Amgen pushes for early FDA OK of leukemia drug blinatumomab

Bolstered by a breakthrough drug designation at the FDA, Amgen ($AMGN) is following through with a new drug application for its leukemia drug blinatumomab, hoping that promising Phase II data will be enough to push this program past the goal line on a greatly accelerated development schedule.

The FDA's cancer division under Richard Pazdur has been lowering the bar for new cancer drugs that may be able to help some very sick patients. In this case Amgen is focused on a bispecific T cell engager (BiTE) which, simply put, uses an antibody to redirect killer T cells to destroy tumor cells. And now it wants a green light to sell the treatment for adults with Philadelphia-negative elapsed/refractory B-precursor acute lymphoblastic leukemia.

Roger Perlmutter

New immuno-oncology therapies that spur an immune system attack on cancer have become a hot field in cancer, which has been attracting some heavy investments among the Big Pharma crowd. And former Amgen R&D chief Roger Perlmutter--now head of R&D at a resurgent Merck ($MRK)--had become clearly enamored with the drug when he decided to buy out the drug in the $1.2 billion Micromet buyout.

The Phase II study met its primary endpoint, with 43% of patients achieving complete remission or complete remission with partial hematologic recovery within two cycles of treatment with blinatumomab. The data were released at ASCO.

For Amgen the filing backs up its insistence that the company has turned things around on the R&D side of the business at the Big Biotech. Along with T-Vec and the PCSK9 drug evolocumab, it's one of several late-stage therapies angling for a near-term approval.

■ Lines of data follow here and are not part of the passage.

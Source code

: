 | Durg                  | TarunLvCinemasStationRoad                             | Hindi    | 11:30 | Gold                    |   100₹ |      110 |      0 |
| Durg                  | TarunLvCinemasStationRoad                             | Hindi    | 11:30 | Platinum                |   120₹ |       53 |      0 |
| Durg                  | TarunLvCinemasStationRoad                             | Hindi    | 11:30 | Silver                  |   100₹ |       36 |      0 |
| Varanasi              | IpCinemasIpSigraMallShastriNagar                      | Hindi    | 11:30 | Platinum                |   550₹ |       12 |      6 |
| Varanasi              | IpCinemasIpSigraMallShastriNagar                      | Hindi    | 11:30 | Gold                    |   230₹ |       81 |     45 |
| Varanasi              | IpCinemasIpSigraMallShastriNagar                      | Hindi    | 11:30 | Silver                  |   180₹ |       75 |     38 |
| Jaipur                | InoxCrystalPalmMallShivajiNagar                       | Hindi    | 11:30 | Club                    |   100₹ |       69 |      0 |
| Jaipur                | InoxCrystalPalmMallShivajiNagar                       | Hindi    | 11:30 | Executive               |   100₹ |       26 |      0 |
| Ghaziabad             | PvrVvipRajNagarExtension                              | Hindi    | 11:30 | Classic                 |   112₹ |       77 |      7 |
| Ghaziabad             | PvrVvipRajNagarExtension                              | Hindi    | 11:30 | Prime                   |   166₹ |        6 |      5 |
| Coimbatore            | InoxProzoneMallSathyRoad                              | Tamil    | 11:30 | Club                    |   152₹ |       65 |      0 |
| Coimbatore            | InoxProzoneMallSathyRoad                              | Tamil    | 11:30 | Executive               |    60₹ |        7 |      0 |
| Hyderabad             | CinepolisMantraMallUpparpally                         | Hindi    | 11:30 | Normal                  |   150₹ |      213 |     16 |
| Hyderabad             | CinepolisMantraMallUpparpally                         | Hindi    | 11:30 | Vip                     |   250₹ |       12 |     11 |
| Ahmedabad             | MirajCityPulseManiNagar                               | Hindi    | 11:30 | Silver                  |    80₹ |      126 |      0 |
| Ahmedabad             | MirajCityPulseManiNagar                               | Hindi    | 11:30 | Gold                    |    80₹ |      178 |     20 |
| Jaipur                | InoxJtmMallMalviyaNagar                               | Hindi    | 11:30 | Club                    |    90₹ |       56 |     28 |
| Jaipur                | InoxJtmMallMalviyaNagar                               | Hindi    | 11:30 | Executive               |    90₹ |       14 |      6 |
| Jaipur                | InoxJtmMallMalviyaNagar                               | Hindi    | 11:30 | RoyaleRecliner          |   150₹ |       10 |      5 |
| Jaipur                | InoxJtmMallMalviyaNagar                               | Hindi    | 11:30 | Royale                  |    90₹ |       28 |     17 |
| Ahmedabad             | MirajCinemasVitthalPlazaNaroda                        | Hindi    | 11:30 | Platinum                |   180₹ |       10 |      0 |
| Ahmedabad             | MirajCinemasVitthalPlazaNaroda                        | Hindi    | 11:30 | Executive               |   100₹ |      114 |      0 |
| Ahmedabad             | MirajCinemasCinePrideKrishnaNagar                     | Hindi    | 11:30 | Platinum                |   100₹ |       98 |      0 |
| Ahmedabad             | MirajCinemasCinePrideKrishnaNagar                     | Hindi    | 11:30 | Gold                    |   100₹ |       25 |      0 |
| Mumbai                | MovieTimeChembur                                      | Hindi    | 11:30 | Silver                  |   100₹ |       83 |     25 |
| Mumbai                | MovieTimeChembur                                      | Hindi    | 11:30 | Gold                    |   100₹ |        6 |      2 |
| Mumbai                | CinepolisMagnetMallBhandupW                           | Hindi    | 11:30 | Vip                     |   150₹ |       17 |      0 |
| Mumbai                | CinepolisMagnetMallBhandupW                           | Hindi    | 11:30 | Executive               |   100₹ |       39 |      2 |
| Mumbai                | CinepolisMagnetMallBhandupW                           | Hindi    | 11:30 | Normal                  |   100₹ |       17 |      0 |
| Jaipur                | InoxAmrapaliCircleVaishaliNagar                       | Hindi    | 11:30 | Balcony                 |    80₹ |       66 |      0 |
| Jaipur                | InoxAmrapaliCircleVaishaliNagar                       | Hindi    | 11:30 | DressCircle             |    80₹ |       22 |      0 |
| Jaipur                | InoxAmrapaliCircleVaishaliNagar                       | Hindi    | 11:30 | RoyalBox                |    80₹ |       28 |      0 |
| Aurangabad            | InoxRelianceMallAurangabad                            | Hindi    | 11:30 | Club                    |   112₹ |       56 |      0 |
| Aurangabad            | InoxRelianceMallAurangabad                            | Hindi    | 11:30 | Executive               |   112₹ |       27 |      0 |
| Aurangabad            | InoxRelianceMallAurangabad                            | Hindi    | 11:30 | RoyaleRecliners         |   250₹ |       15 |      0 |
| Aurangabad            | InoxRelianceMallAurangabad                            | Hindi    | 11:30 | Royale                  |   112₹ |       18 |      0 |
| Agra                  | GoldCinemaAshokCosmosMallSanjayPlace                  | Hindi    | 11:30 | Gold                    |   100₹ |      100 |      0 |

Amgen, which recently signaled that it will shutter a big research facility in Seattle as part of a major reorganization that will cost thousands of jobs, has received mixed messages from the investment community on just how effective it has been at drug development.

Bernstein's Geoff Porges has been one of Amgen's biggest critics, prodding Amgen repeatedly to join the Big Pharma breakup party, complaining that Amgen's stock price has languished as other companies of a similar size have done much, much better this year. He has criticized Amgen of having a portfolio of aging legacy products looking at biosimilar competition and a "scattered" pipeline that includes too many disparate programs, including blinatumomab.

Amgen, though is staying upbeat today.

"The filing for blinatumomab brings us a step closer to first realizing the potential of BiTE technology and represents our commitment to evaluating this novel approach in a broad range of difficult-to-treat cancers," said Sean E. Harper, M.D., executive vice president of R&D at Amgen.